Lui 19 mesi, la sorella appena quattro. Sono le vittime di una tragedia difficile da decifrare che ha visto la loro madre ucciderli per le scale del carcere di Rebibbia, spiegando poi: “Adesso sono in Paradiso”. Per la donna, A. S., 33enne di origine tedesca, l'accusa è ora di duplice omicidio
Un dramma che riporta l’attenzione sulla difficile condizione dei bambini costretti a vivere tra le mura di un istituto di pena dove le madri scontano le loro condanne. E che porta il Garante Nazionale dei detenuti a parlare di “responsabilità collettive”.
Sessanta piccoli detenuti
Cinquantadue mamme detenute e sessantadue figli al seguito: al 31 agosto era questo il numero di donne, con relativa prole, presenti nei quindici istituti penitenziari italiani (Reggio Calabria, Bologna, Roma, Bollate, Brescia, Milano, Torino, Foggia, Lecce, Sassari, Messina, Firenze, Perugia, Venezia e Lauro). Stando al Dap, ventisette sono le detenute di nazionalità italiana (con 33 figli al seguito), e 25 quelle straniere (con 29 figli). Nella sezione femminile di Rebibbia alla fine di agosto erano rinchiuse 8 italiane (con 10 figli) e 5 straniere (con 6 bambini).
Nessuno è innocente
"La responsabilità è responsabilità collettiva: della carenza di strutture di casa famiglia protette, che esistono in numero limitatissimo e che dovrebbero costituire la soluzione prioritaria, delle comunità locali che spesso non gradiscono le presenze delle detenute madri nel loro territorio, della pretesa volontà di anteporre le necessarie esigenze di giustizia" alle "tutele" di donne detenute e dei loro figli, e "di un’opinione pubblica che volge il suo sguardo al carcere solo in occasione di tragedie e non anche ai molti aspetti di cura e tutela che vi si svolgono ogni giorno". Lo scrive in una nota il Garante nazionale dei detenuti a commento della vicenda.
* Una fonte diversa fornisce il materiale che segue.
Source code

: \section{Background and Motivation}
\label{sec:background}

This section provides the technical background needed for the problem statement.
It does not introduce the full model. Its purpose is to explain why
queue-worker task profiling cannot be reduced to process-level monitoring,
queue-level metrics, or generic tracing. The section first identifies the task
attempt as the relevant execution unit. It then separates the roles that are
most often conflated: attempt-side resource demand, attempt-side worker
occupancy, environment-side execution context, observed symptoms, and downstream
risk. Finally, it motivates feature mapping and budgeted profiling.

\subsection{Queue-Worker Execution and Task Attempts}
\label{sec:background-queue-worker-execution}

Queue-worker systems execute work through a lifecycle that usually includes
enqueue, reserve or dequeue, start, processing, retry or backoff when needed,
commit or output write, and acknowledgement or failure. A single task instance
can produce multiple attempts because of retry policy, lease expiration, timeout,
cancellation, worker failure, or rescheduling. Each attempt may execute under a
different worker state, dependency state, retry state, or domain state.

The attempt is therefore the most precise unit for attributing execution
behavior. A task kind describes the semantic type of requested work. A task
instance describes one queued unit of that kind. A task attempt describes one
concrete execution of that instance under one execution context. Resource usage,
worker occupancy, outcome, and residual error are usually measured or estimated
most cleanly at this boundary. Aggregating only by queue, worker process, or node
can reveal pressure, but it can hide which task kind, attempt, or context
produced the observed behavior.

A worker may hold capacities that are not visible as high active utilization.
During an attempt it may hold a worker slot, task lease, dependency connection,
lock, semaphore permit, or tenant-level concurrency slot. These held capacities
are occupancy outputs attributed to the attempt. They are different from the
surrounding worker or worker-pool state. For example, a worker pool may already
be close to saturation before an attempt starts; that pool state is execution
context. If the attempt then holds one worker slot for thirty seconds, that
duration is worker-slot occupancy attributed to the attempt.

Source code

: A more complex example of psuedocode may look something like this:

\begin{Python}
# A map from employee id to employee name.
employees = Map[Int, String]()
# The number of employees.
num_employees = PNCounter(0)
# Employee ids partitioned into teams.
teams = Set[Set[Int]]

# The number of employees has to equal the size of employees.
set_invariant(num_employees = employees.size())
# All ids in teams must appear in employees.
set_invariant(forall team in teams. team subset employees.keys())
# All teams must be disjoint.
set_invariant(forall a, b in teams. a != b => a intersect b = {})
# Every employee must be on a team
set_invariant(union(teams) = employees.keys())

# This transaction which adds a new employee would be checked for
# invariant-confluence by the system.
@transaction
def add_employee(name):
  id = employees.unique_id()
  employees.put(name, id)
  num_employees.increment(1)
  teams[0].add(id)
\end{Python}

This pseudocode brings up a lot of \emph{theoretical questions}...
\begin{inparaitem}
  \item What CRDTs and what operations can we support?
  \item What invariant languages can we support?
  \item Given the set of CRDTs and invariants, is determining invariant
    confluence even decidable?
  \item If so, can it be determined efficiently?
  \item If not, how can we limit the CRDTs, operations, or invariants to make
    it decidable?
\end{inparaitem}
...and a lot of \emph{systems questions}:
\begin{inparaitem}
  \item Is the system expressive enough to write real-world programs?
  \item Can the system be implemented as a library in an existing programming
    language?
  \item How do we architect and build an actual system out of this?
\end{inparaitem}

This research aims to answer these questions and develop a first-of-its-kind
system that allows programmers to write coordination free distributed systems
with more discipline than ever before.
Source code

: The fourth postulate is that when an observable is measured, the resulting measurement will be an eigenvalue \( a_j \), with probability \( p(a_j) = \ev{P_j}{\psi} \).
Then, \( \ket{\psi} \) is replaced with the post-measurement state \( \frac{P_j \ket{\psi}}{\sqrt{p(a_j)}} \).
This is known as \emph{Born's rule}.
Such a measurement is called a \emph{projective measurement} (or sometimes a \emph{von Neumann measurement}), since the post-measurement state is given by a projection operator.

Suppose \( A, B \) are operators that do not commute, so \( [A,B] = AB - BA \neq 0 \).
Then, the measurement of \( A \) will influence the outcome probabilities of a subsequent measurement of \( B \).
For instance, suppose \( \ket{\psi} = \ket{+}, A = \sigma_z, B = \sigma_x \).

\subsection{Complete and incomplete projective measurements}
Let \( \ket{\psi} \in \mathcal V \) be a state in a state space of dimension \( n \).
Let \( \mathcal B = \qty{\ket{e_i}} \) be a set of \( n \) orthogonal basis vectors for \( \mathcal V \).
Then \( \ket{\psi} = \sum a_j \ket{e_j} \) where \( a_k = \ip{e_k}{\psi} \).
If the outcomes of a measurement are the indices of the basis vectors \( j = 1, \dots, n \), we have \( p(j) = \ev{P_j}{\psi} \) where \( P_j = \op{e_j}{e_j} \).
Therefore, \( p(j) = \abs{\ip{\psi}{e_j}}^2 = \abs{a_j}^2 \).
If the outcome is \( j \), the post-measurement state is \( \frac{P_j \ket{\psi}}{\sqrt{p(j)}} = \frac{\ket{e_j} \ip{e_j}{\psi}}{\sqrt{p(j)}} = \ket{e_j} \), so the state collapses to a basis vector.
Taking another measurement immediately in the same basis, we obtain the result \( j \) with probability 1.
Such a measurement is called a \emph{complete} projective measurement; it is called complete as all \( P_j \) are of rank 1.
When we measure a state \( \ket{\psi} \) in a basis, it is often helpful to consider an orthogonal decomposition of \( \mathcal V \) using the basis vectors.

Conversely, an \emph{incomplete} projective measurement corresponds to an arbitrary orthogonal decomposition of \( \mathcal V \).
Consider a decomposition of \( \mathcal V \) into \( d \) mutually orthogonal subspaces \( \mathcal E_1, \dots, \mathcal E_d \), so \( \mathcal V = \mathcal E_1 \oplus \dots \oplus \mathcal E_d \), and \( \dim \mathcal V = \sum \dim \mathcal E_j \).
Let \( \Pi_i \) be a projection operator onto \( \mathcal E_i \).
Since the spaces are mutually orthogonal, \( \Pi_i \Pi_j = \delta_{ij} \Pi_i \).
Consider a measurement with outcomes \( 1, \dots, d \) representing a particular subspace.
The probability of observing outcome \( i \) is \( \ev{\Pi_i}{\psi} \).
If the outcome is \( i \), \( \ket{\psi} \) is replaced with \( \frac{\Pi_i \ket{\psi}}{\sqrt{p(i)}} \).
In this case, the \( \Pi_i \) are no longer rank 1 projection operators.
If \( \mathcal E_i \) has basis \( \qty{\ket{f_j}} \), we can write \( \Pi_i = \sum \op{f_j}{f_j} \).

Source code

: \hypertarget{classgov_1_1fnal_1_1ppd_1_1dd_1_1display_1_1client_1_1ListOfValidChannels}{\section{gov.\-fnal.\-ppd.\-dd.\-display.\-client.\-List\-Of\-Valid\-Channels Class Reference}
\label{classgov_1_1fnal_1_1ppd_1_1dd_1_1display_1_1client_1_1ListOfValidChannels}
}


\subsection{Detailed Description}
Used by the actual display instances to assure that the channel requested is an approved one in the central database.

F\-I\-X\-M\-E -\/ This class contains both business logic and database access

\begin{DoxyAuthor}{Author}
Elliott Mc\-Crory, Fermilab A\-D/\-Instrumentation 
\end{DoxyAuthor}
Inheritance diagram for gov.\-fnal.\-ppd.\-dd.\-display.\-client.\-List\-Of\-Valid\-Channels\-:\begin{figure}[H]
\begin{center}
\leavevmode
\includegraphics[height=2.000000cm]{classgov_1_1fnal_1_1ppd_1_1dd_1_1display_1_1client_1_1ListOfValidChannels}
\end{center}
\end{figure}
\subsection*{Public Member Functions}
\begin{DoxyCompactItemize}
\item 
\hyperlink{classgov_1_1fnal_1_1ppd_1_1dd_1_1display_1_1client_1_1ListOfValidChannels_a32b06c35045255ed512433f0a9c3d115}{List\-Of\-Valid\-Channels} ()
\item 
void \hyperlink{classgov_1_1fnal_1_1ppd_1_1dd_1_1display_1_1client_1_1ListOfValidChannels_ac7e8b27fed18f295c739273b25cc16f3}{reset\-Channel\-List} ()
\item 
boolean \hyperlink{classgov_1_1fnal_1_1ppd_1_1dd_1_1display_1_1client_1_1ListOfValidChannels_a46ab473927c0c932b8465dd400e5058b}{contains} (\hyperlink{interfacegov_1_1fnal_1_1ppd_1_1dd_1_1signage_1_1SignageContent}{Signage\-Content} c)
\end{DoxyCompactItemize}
Una legge che deve ancora essere applicata
Il contesto in cui va collocato l'episodio, rileva il Garante, "è quello della difficoltà applicativa di una legge che ha ormai sette anni e che stenta a essere applicata nei suoi aspetti più significativi, rischiando di fare retrocedere il suo significato al mero miglioramento di ciò che già avveniva prima della sua adozione", ma anche quello "dell’incapacità a trovare il punto di equilibrio tra la difesa del diritto alla relazione materna, che porta il nostro ordinamento alla tutela almeno nei primi tre anni di vita, e l’assoluta priorità dell’esigenza di positive capacità evolutive e cognitive di un bambino nei suoi primi anni di vita".
"Difficile trovare l’equilibrio - afferma - troppo semplici le soluzioni adottate, che in molti casi, proprio ad eccezione di quello in cui si è sviluppata la tragedia, determinano situazioni di intollerabilità che non tutelano né l’una né l’altra esigenza".